Before the age of selfies and digital point-and-shoot cameras, photographers carried light meters strapped to their belts and spent hours processing negatives into prints. Judy Polumbaum remembers those days.
"Most of my friends had fathers who were engineers, and they would go to work in the morning and come home at night and put up their feet and watch tv," Polumbaum remembers.
"My father would be gone for days at a time, but he also sometimes would just be around. And he had all this stuff, all the trappings of photography all around the house. He had a big studio, and when LIFE would come, we’d look around the photo credits to see if his pictures were in there. I always thought it was kind of cool. "

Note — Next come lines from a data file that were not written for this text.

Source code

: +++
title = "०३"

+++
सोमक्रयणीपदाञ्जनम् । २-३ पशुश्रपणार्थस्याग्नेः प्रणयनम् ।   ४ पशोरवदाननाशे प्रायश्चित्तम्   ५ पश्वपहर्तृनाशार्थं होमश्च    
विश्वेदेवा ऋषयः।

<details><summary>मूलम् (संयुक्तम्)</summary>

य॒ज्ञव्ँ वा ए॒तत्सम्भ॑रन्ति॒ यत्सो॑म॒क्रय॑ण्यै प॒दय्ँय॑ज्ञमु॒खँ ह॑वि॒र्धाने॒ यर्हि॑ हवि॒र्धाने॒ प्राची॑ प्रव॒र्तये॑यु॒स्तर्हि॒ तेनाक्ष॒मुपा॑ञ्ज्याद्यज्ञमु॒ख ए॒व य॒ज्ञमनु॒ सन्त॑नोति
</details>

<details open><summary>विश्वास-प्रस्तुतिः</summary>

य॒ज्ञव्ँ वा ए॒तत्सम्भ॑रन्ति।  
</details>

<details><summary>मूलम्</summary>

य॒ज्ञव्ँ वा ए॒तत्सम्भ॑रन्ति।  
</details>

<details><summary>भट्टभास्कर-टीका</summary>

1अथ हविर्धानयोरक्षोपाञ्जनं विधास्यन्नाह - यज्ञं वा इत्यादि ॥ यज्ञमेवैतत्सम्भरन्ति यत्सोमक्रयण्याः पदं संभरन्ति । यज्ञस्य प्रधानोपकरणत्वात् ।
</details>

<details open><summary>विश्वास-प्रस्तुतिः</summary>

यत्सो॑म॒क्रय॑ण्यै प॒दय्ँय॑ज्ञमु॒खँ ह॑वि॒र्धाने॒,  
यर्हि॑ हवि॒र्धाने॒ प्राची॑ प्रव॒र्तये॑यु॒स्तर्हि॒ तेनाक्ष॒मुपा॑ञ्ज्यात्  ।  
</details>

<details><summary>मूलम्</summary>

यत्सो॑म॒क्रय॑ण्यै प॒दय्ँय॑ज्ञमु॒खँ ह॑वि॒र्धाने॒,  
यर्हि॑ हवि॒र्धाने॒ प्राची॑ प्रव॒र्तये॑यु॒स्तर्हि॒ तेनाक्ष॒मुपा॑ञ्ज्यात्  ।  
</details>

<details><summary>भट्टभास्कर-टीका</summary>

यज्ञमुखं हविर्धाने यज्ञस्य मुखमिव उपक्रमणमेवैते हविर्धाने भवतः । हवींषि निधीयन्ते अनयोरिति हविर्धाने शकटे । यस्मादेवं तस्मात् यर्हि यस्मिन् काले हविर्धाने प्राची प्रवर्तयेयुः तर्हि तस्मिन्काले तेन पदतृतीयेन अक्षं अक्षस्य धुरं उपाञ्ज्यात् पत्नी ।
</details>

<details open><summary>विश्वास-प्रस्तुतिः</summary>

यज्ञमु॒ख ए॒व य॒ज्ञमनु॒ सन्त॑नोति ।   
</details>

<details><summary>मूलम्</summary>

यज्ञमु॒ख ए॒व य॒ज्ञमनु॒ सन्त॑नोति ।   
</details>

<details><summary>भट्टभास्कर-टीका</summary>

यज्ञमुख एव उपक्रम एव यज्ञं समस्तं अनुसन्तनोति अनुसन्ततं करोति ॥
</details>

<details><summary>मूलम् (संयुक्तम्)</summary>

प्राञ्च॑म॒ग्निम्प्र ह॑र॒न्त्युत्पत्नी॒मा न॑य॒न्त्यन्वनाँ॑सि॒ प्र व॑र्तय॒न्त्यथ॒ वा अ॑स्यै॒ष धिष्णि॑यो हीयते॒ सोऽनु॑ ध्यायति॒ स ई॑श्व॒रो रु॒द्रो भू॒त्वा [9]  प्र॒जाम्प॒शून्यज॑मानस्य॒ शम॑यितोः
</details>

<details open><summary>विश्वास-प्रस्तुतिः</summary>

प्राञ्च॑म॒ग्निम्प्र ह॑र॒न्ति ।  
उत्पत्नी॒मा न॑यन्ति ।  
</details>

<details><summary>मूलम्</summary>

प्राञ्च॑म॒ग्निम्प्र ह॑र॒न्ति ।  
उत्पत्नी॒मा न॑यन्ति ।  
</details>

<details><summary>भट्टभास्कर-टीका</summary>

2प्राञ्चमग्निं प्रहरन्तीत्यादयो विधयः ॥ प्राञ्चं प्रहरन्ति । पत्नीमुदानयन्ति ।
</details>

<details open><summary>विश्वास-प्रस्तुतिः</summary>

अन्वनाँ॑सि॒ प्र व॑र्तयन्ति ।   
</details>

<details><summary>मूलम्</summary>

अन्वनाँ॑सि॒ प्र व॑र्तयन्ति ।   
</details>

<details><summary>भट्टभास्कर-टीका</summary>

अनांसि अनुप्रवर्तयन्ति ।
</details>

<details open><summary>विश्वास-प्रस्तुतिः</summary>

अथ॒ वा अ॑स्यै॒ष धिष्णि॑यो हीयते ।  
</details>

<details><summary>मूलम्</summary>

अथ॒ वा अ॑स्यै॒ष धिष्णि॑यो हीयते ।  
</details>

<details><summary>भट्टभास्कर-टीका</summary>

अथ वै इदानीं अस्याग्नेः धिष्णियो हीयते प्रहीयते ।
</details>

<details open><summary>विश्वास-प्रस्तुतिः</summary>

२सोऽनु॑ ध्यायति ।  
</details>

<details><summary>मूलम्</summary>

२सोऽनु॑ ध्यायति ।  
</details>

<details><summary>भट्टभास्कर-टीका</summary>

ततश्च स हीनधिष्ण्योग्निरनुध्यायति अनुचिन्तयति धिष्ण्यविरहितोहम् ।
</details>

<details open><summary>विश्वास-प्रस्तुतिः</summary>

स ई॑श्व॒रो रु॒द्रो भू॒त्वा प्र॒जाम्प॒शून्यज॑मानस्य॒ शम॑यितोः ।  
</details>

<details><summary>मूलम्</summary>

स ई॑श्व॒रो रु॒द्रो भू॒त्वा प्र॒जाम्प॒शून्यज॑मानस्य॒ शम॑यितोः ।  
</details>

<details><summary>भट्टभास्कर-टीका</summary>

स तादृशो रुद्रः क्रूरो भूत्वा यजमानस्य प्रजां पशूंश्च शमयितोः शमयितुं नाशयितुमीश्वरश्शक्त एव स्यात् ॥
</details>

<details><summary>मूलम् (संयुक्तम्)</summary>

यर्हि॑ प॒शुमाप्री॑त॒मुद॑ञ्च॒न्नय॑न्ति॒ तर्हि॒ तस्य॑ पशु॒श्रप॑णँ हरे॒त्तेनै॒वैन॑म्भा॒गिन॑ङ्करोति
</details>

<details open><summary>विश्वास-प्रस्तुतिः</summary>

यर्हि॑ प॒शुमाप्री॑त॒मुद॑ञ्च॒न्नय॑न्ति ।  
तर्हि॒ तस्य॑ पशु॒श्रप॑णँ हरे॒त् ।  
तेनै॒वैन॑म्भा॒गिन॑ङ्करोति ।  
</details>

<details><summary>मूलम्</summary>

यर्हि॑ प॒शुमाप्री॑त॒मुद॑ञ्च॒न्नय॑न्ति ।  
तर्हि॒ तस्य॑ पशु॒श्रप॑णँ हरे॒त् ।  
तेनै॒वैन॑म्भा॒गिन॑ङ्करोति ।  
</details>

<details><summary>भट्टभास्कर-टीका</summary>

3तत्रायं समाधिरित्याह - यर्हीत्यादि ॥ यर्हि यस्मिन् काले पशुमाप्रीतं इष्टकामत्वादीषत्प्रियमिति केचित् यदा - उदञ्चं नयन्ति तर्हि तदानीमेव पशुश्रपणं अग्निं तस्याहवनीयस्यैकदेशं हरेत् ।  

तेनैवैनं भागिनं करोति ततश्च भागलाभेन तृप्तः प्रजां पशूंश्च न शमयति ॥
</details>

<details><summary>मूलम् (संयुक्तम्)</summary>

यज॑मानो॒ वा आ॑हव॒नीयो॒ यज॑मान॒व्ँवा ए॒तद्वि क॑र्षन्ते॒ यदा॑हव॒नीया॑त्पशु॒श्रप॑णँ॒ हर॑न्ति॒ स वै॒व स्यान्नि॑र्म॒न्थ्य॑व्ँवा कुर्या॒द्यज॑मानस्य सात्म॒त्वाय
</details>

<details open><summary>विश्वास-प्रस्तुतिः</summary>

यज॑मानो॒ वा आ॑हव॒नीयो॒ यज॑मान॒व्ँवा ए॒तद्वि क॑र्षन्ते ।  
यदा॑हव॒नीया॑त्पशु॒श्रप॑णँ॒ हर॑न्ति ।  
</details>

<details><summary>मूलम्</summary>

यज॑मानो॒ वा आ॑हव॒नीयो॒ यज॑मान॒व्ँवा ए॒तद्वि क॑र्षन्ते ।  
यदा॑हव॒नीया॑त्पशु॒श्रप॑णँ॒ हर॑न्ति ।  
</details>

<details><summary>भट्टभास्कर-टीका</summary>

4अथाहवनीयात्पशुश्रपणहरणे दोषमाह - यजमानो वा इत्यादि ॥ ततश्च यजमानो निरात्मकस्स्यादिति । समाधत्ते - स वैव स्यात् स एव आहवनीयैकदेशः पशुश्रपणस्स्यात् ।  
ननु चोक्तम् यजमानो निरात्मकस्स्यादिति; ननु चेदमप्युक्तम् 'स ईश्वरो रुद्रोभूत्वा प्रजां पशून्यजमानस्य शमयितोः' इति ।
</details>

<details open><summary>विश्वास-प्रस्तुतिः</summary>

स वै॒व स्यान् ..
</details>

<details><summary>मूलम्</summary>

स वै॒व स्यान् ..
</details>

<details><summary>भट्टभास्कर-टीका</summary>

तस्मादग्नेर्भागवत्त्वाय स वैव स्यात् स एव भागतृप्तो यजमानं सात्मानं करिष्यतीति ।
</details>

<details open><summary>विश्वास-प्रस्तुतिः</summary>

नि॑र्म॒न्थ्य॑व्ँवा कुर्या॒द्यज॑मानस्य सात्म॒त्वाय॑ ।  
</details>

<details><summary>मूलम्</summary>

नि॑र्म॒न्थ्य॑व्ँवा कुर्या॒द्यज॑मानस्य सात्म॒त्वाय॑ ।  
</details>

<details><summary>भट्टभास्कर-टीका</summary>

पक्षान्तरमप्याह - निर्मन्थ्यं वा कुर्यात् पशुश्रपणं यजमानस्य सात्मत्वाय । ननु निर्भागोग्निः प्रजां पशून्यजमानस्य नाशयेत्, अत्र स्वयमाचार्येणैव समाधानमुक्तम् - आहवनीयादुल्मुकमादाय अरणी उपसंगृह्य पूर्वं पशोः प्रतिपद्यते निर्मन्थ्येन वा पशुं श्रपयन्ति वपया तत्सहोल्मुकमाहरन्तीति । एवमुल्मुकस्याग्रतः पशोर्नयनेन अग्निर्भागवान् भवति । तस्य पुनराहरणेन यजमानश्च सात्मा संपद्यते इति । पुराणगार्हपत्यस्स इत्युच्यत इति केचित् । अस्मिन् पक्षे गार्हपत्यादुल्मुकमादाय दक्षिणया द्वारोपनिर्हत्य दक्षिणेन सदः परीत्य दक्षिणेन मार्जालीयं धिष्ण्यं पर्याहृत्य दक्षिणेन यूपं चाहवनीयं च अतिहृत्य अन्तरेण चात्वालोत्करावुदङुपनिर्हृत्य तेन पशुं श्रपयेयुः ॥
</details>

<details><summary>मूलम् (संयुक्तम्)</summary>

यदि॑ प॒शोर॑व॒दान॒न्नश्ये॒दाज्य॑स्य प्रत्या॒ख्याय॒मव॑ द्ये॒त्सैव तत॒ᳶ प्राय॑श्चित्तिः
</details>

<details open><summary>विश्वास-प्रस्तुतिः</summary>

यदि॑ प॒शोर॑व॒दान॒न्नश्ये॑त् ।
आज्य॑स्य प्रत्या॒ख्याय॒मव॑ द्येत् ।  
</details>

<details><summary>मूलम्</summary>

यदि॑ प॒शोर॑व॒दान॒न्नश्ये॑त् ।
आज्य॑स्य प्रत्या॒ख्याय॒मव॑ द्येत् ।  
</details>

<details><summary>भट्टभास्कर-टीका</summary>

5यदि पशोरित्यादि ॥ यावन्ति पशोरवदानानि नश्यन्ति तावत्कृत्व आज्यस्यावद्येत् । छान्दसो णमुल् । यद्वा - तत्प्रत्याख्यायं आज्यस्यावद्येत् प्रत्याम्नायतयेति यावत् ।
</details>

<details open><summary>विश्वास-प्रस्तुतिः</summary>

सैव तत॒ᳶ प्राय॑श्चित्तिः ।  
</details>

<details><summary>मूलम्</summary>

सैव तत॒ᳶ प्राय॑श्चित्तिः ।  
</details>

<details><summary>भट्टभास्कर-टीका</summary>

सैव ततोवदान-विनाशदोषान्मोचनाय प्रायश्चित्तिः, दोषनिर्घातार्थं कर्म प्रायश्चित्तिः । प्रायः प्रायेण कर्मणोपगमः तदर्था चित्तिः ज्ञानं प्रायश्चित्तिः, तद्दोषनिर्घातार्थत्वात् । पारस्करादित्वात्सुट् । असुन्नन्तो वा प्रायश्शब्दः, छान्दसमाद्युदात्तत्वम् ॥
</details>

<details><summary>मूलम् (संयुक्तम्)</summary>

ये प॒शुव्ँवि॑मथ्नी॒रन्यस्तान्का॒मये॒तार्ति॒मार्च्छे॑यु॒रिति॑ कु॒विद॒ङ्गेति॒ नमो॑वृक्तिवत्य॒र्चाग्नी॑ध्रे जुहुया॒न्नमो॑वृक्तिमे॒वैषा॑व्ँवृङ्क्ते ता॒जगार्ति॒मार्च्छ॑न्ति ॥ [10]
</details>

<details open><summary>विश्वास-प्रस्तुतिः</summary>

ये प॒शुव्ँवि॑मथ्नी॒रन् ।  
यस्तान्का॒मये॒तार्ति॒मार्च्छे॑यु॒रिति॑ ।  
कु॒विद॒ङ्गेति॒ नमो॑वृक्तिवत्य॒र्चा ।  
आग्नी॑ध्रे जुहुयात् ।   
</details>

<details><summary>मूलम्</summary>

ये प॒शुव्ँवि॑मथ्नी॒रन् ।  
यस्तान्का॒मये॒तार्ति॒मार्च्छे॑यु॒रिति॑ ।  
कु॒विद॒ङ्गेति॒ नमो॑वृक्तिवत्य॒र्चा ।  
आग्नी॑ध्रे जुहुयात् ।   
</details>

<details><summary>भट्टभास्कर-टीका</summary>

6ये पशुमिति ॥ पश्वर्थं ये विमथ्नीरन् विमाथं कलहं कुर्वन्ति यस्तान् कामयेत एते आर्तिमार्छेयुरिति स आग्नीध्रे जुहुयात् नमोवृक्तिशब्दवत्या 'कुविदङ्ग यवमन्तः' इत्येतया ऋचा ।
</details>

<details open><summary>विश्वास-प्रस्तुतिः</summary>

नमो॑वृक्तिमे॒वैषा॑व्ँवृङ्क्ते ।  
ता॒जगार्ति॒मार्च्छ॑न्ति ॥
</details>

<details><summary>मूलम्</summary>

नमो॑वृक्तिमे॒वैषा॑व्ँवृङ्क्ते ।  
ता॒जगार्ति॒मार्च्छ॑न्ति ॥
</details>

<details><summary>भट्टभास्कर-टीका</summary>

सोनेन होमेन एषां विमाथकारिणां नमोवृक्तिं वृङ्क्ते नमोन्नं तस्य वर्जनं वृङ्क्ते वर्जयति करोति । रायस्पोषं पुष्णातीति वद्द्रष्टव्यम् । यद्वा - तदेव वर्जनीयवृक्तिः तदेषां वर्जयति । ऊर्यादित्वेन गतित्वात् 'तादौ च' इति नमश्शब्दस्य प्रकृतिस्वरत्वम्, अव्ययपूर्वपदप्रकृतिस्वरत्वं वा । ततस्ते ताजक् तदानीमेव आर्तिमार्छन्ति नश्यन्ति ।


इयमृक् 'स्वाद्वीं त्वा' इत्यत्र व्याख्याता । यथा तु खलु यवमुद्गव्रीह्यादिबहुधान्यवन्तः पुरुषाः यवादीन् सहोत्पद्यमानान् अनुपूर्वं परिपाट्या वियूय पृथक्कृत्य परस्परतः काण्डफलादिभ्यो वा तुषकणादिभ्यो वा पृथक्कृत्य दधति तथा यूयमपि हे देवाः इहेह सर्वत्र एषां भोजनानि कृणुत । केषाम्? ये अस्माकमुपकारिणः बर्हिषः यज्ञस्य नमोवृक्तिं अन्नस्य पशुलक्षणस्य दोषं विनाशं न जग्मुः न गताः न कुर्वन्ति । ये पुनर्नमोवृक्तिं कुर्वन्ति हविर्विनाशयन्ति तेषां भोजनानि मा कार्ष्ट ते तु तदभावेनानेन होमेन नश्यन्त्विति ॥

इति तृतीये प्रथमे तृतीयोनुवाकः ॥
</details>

She's just published a new book, Juxtapositions: images from the Newseum Ted Polumbaum photo collection, which showcases some of her father's best work that ran in Time, Life, The New York Times and other big name publications.
Based in Boston, Polumbaum's father Ted was a freelance photo-journalist who left a career as a newspaper reporter when he was blacklisted after testifying before the House Un-American Activities Committee during the McCarthy era. Judy says her father used the 5th Amendment as a defense when he was called before the committee at age 29.
"He was refusing to talk about his political affiliations and views, and, at the same time, he accused the committee of trampling on the bill of rights, and when I looked up his testimony, I thought he was very brave," she says.
Polumbaum's career took him to Chile to photograph the socialist social experiment dashed by the 1973 coup, and he also photographed some vital moments in the civil rights movement and took pictures of the Kennedy family.
During this Talk of Iowa interview, host Charity Nebbe talks with Judy Polumbaum about her father's work and his life. Polumbaum will be giving a reading Tuesday night, June 21 at Prairie Lights Bookstore in Iowa City at 7:00 p.m.